Susannah was looking at her watch ostentatiously and Daisy pulled herself together. ‘Um, you said just now you were asking about a man in my life for a reason?’
‘Yes. I had an idea, you see. I’ve just taken on a very big new decorating job and I’m going to need an assistant. I wondered if you’d like to learn the ropes. It would be a proper paid job, but hard work as well as interesting, and it involves a trip to America.’

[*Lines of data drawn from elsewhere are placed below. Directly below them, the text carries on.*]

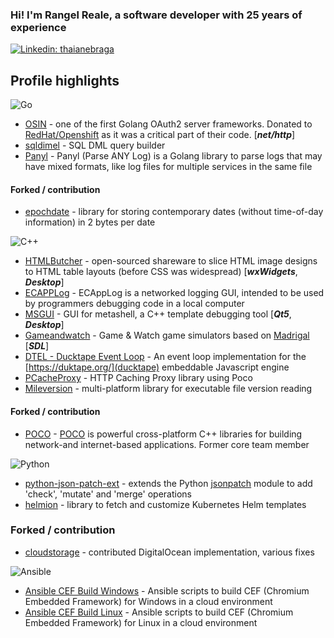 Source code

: ### Hi! I'm Rangel Reale, a software developer with 25 years of experience

[![Linkedin: thaianebraga](https://img.shields.io/badge/-rangelreale-blue?style=flat-square&logo=Linkedin&logoColor=white&link=https://www.linkedin.com/in/rangel-reale-6144312a/)](https://www.linkedin.com/in/rangel-reale-6144312a/)

## Profile highlights

![Go](https://img.shields.io/badge/go-%2300ADD8.svg?style=for-the-badge&logo=go&logoColor=white)


* [OSIN](https://github.com/RangelReale/osin) -  one of the first Golang OAuth2 server frameworks. Donated to [RedHat/Openshift](https://github.com/openshift/osin) as it was a critical part of their code. [***net/http***]
* [sqldimel](https://github.com/RangelReale/sqldimel) - SQL DML query builder
* [Panyl](https://github.com/RangelReale/panyl) - Panyl (Parse ANY Log) is a Golang library to parse logs that may have mixed formats, like log files for multiple services in the same file

#### Forked / contribution

* [epochdate](https://github.com/RangelReale/epochdate) - library for storing contemporary dates (without time-of-day information) in 2 bytes per date


![C++](https://img.shields.io/badge/c++-%2300599C.svg?style=for-the-badge&logo=c%2B%2B&logoColor=white)


* [HTMLButcher](https://github.com/RangelReale/htmlbutcher) - open-sourced shareware to slice HTML image designs to HTML table layouts (before CSS was widespread) [***wxWidgets***, ***Desktop***]
* [ECAPPLog](https://github.com/RangelReale/ecapplog) - ECAppLog is a networked logging GUI, intended to be used by programmers debugging code in a local computer
* [MSGUI](https://github.com/RangelReale/msgui) - GUI for metashell, a C++ template debugging tool [***Qt5***, ***Desktop***]
* [Gameandwatch](https://github.com/RangelReale/gameandwatch) - Game & Watch game simulators based on [Madrigal](http://www.madrigaldesign.it/sim/) [***SDL***]
* [DTEL - Ducktape Event Loop](https://github.com/RangelReale/dtel) - An event loop implementation for the [https://duktape.org/](ducktape) embeddable Javascript engine
* [PCacheProxy](https://github.com/RangelReale/pcacheproxy) - HTTP Caching Proxy library using Poco
* [Mileversion](https://github.com/RangelReale/mileversion) - multi-platform library for executable file version reading

#### Forked / contribution

* [POCO](https://github.com/RangelReale/poco) - [POCO](https://github.com/pocoproject/poco) is powerful cross-platform C++ libraries for building network-and internet-based applications. Former core team member


![Python](https://img.shields.io/badge/python-3670A0?style=for-the-badge&logo=python&logoColor=ffdd54)


* [python-json-patch-ext](https://github.com/RangelReale/python-json-patch-ext) - extends the Python [jsonpatch](https://github.com/stefankoegl/python-json-patch) module to add 'check', 'mutate' and 'merge' operations
* [helmion](https://github.com/RangelReale/helmion) - library to fetch and customize Kubernetes Helm templates

### Forked / contribution

* [cloudstorage](https://github.com/scottwernervt/cloudstorage) - contributed DigitalOcean implementation, various fixes


![Ansible](https://img.shields.io/badge/ansible-%231A1918.svg?style=for-the-badge&logo=ansible&logoColor=white)


* [Ansible CEF Build Windows](https://github.com/RangelReale/ansible-cef-build-windows) - Ansible scripts to build CEF (Chromium Embedded Framework) for Windows in a cloud environment
* [Ansible CEF Build Linux](https://github.com/RangelReale/ansible-cef-build-linux) - Ansible scripts to build CEF (Chromium Embedded Framework) for Linux in a cloud environment


<!--
**RangelReale/RangelReale** is a ✨ _special_ ✨ repository because its `README.md` (this file) appears on your GitHub profile.

Here are some ideas to get you started:

- 🔭 I’m currently working on ...
- 🌱 I’m currently learning ...
- 👯 I’m looking to collaborate on ...
- 🤔 I’m looking for help with ...
- 💬 Ask me about ...
- 📫 How to reach me: ...
- 😄 Pronouns: ...
- ⚡ Fun fact: ...
-->
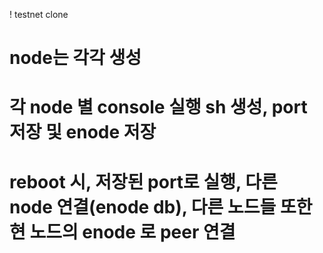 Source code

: ! testnet clone 

# node는 각각 생성
# 각 node 별 console 실행 sh 생성, port 저장 및 enode 저장
# reboot 시, 저장된 port로 실행, 다른 node 연결(enode db), 다른 노드들 또한 현 노드의 enode 로 peer 연결   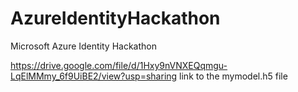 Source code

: # AzureIdentityHackathon
Microsoft Azure Identity Hackathon

https://drive.google.com/file/d/1Hxy9nVNXEQqmgu-LqElMMmy_6f9UiBE2/view?usp=sharing
link to the mymodel.h5 file  
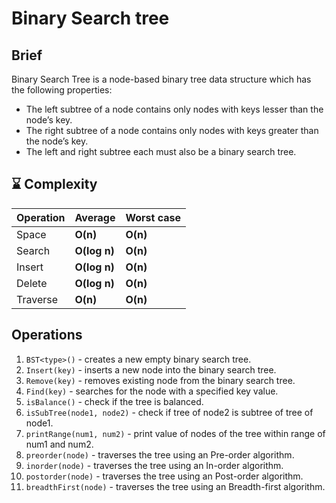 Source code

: 
# Binary Search tree

## Brief
Binary Search Tree is a node-based binary tree data structure which has the following properties:

- The left subtree of a node contains only nodes with keys lesser than the node’s key.
- The right subtree of a node contains only nodes with keys greater than the node’s key.
- The left and right subtree each must also be a binary search tree.

## :hourglass: Complexity

| Operation     | Average       | Worst case   |
| ------------- | ------------- | ------------ |
| Space         | **O(n)**      | **O(n)**     |
| Search        | **O(log n)**  | **O(n)** |
| Insert        | **O(log n)**  | **O(n)** |
| Delete        | **O(log n)**  | **O(n)** |
| Traverse        | **O(n)**  | **O(n)** |

## Operations

1. `BST<type>()` - creates a new empty binary search tree.
1. `Insert(key)` - inserts a new node into the binary search tree.
1. `Remove(key)` - removes existing node from the binary search tree.
1. `Find(key)` - searches for the node with a specified key value.
1. `isBalance()` - check if the tree is balanced.
1. `isSubTree(node1, node2)` - check if tree of node2 is subtree of tree of node1.
1. `printRange(num1, num2)` - print value of nodes of the tree within range of num1 and num2.
1. `preorder(node)` - traverses the tree using an Pre-order algorithm.
1. `inorder(node)` - traverses the tree using an In-order algorithm.
1. `postorder(node)` - traverses the tree using an Post-order algorithm.
1. `breadthFirst(node)` - traverses the tree using an Breadth-first algorithm.
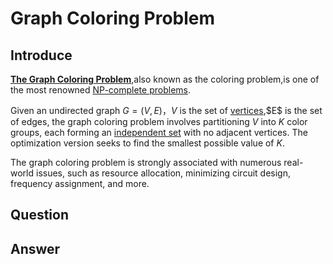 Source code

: # Graph Coloring Problem

## Introduce

[**The Graph Coloring Problem**](https://en.wikipedia.org/wiki/Graph_coloring),also known as the coloring problem,is one of the most renowned [NP-complete problems](https://en.wikipedia.org/wiki/NP-completeness).

Given an undirected graph $G = (V, E)$，$V$ is the set of [vertices](https://en.wikipedia.org/wiki/Vertex_(graph_theory)),$E$ is the set of edges, the graph coloring problem involves partitioning $V$ into $K$ color groups, each forming an [independent set](https://en.wikipedia.org/wiki/Independent_set_(graph_theory)) with no adjacent vertices. The optimization version seeks to find the smallest possible value of $K$.

The graph coloring problem is strongly associated with numerous real-world issues, such as resource allocation, minimizing circuit design, frequency assignment, and more.

## Question



## Answer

Daisy blushed all over again. ‘I can’t believe this. There’s nothing I’d love to do more! I’d try hard to learn fast. I’d still have my column to do, but could handle that, I’m sure.’
‘There is a complication.’ Susannah had an uncomfortably firm look in her eye. ‘The time factor. I’m not talking a quick flit out to the States and back. This job could take up to three months. I plan to go out end of May, early June, when I’m sure your twins will have summer-vac plans lined up. My client has suggested staying in the house, working from within, which would be good. He’s my sort of age, recently divorced and immensely bitter about it. This is all about expunging any last t
race of his ex-wife, even down to the furniture. It’s rare to have such a free hand, a luxury in itself. He’s a beer magnate called Warren Lindsay.’
Daisy’s heart was pounding like thundering hooves. Three months . . . She’d lose Simon. He’d forget about her, look elsewhere . . . ‘Could I perhaps come back once or twice, just to break it up a bit?’
Susannah had an impatient look on her face. Without knowing how selfish and domineering Simon could be, she seemed to feel Daisy was over-reacting. ‘Possibly,’ she said coolly. ‘Obviously you could if there was a crisis with your sons, but probably not otherwise. It’ll be serious work with a lot of running around. I need someone I can rely on. Think it over,’ she said. ‘Let me know in a day or two. If your guy really cares, he’ll find a way to come out, make the trip to New York, or at least he’ll understand. And it never hurts to be a little less available. Not exactly as a test of his feelings, but you do have your future to think about, your own life to lead. It sounds to me as if you don’t think it likely he’ll leave his wife.’
Daisy was silent. Susannah rose. ‘Will I find a cab easily? My car’s being serviced today, always such a bore. I don’t mind walking a bit.’
‘Best to call one,’ Daisy said. ‘You’d be lucky to find one, even on the main road.’ She leaped up and scrabbled in a kitchen drawer, hoping to find a card. She never used taxis.
‘Don’t worry,’ Susannah said, hiding any irritation. ‘I’ve got numbers in my phone.’ Daisy closed the drawer with an apologetic smile.
The taxi firm said five minutes; it was cutting it fine. Daisy’s mind was in a whirl. America, a chance anyone would give their eyeteeth for, but three months . . . Simon would try to stop her going. Would she really lose him? Could she bear to take the risk?
Susannah was looking expectant and Daisy played for time. ‘I can’t begin to tell you how thrilled and overwhelmed I feel. It’s fantastic of you. I just have to think it through a bit – is that all right?’